> Your goal:
From the entries below, reproduce exactly the line containing "art file (.svg)", the line containing "#### 2. Mesh / Point / Line / Face", and every line in between, with nothing added.

> Records for the exercise:
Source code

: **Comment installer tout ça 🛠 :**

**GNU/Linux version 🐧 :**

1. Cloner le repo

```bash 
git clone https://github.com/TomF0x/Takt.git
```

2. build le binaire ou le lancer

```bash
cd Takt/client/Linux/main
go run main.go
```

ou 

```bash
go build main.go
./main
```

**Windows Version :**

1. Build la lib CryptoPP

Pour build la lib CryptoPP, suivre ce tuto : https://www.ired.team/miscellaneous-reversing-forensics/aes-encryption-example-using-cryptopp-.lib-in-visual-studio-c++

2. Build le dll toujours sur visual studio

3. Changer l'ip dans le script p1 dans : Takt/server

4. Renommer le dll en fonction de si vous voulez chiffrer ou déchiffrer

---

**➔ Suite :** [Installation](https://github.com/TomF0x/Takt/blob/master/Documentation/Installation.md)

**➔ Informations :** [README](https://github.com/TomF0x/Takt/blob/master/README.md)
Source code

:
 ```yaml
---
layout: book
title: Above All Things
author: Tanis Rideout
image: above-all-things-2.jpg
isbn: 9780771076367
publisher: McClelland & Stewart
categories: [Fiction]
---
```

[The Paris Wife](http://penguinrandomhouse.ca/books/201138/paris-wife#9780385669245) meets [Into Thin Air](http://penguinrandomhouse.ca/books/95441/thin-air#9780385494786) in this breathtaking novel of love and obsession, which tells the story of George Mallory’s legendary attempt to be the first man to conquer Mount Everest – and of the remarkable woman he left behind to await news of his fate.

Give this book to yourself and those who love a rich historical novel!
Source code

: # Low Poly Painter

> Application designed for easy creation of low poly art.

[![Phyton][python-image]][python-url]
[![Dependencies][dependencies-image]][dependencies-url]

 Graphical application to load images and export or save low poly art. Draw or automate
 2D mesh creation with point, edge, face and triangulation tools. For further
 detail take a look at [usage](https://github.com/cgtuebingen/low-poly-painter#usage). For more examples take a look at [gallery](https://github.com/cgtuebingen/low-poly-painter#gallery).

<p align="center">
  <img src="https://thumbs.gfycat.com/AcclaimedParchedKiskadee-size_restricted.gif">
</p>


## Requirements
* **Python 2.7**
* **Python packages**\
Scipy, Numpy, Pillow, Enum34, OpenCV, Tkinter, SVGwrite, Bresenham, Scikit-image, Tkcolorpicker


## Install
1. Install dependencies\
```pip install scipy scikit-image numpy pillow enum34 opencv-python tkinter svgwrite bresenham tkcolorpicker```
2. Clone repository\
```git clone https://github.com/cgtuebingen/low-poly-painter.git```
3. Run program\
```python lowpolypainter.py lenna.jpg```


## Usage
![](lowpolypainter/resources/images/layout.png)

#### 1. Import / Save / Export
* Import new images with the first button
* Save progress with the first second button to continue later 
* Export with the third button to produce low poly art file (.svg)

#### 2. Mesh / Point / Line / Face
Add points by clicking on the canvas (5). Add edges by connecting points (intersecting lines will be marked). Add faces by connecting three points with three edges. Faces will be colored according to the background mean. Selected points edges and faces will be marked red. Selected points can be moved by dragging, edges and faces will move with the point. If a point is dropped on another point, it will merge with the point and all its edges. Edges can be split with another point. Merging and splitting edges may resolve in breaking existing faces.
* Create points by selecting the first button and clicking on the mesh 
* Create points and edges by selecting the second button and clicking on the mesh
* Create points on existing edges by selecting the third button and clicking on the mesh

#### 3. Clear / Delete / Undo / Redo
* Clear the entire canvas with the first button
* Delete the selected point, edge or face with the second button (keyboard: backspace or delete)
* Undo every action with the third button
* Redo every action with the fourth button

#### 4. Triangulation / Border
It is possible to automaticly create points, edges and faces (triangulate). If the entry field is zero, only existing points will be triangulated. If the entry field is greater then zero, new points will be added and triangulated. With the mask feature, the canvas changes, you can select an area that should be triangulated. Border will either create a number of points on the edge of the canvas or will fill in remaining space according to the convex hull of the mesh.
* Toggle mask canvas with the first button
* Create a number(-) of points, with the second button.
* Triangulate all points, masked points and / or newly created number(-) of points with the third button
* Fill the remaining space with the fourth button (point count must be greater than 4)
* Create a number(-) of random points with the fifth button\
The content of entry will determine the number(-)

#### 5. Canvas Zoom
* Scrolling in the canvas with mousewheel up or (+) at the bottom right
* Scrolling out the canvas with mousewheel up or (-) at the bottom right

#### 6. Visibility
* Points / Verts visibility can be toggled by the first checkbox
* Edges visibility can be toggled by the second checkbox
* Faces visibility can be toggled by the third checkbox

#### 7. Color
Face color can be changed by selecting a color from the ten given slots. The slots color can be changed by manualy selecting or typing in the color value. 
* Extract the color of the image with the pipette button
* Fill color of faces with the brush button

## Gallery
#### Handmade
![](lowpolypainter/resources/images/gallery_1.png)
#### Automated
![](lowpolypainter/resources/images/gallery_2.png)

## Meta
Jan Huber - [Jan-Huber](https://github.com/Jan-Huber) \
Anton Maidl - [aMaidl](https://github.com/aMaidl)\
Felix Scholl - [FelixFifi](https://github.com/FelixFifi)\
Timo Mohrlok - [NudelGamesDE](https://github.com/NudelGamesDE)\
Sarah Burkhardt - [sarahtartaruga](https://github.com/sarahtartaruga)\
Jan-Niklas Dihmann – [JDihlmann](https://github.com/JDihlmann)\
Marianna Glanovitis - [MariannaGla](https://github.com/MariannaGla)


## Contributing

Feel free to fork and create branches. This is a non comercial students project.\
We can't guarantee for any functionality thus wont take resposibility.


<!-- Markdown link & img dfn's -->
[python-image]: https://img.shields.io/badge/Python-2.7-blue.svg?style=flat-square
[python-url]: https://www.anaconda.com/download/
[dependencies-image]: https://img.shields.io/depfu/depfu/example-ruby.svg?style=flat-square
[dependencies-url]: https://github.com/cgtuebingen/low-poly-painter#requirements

> Solution for this task:
* Export with the third button to produce low poly art file (.svg)

#### 2. Mesh / Point / Line / Face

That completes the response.